ROANOKE TIMES 
                      Copyright (c) 1996, Roanoke Times

DATE: Thursday, November 7, 1996             TAG: 9611070068
SECTION: VIRGINIA                 PAGE: C-3  EDITION: NEW RIVER VALLEY 
SOURCE: MATT CHITTUM STAFF WRITER


NATIONAL PRESS CLUB TO HONOR VA. COLUMNIST

A guy who managed to cover Roanoke Red Sox games despite a mental block on how to keep a box score probably deserves some kind of an award.

And Lexington-raised newspaper columnist and onetime Roanoke Times cub reporter Charles McDowell is getting one. A big one.

Tonight, McDowell, a longtime Washington correspondent for the Richmond Times-Dispatch, will receive the National Press Club's highest honor, the Fourth Estate Award.

McDowell has covered Washington politics for more than 30 years. His column is syndicated nationally, and he's been a regular on public television's "Washington Week in Review" since the 1970s.

The press club award is another high point in a journalism career that got its start, albeit a sort of dubious one, at The Roanoke Times.

Back when McDowell was a student at Washington & Lee University in the late 1940s, Roanoke Times Managing Editor Bill Atkinson was teaching journalism one day a week at the college. He arranged for McDowell to cover Piedmont League baseball games on weekends and during summers.

"It was marvelous in that The Roanoke Times let me have the responsibility to do some things," McDowell said. "They'd let you go cover something and really cover it, write it and they'd put it in the paper."

McDowell got to try his hand at all kinds of stories before he went off to graduate school at Columbia University in New York.

But when he finished, he headed for the Richmond paper, not back to Roanoke.

"Washington was closer to Richmond," he said, "and Washington was my objective."

He cut his teeth on politics in the state capital first, where he became something of a mentor for a veteran Roanoke Times reporter who had showed him around the police beat a few years before.

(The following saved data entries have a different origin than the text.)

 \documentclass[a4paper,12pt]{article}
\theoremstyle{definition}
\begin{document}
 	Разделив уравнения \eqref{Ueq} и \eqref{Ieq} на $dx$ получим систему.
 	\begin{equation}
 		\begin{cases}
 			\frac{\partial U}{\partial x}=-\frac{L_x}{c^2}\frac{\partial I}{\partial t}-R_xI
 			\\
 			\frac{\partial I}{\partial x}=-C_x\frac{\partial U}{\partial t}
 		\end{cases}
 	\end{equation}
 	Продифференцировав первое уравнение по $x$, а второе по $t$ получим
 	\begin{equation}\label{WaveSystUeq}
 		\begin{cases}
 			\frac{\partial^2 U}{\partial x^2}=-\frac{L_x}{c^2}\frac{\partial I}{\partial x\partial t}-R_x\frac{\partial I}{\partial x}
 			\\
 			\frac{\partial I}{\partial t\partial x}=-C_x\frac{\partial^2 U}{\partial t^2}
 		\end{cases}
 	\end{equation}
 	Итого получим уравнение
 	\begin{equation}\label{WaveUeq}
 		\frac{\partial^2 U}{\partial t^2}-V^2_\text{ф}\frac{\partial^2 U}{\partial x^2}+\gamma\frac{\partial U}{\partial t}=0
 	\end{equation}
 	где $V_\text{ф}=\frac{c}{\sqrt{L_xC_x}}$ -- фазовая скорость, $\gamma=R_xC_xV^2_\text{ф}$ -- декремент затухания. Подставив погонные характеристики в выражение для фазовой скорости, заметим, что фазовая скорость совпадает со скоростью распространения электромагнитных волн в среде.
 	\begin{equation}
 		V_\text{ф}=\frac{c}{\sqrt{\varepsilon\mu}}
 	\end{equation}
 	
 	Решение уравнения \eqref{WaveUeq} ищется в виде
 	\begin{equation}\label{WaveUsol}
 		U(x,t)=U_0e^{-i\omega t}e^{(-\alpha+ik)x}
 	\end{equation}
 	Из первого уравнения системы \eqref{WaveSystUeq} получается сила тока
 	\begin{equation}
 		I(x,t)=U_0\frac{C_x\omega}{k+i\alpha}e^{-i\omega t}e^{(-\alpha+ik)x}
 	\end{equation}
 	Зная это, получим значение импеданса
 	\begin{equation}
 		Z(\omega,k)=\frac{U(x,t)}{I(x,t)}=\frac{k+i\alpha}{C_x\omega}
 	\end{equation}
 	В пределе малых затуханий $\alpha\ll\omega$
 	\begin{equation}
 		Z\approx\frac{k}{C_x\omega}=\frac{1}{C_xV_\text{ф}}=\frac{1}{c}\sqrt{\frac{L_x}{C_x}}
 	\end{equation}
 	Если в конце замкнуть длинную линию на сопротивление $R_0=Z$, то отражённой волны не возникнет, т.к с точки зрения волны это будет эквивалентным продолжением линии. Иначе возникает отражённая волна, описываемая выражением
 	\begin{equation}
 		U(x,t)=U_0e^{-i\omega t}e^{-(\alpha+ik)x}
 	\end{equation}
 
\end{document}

"He told me not to write 'gee, whiz' stories," Melville "Buster" Carico said - stories that said "ain't this a big deal."

McDowell moved to Washington in 1965, and has been a fixture there since. He retired from the Times-Dispatch in 1992, but continues to write a weekly column.

The press club award puts him in a league with some heavy hitters in the news business who have also won the award, including Walter Cronkite, Art Buchwald, David Brinkley and Russell Baker.

"The company you're in is very intimidating. I decided I would say that no oftener than once a week," he said with a humble laugh. "Otherwise I said I would grin and say, 'It's wonderful,' and I've done pretty good at that. I'm not going to go around apologizing for winning a major award."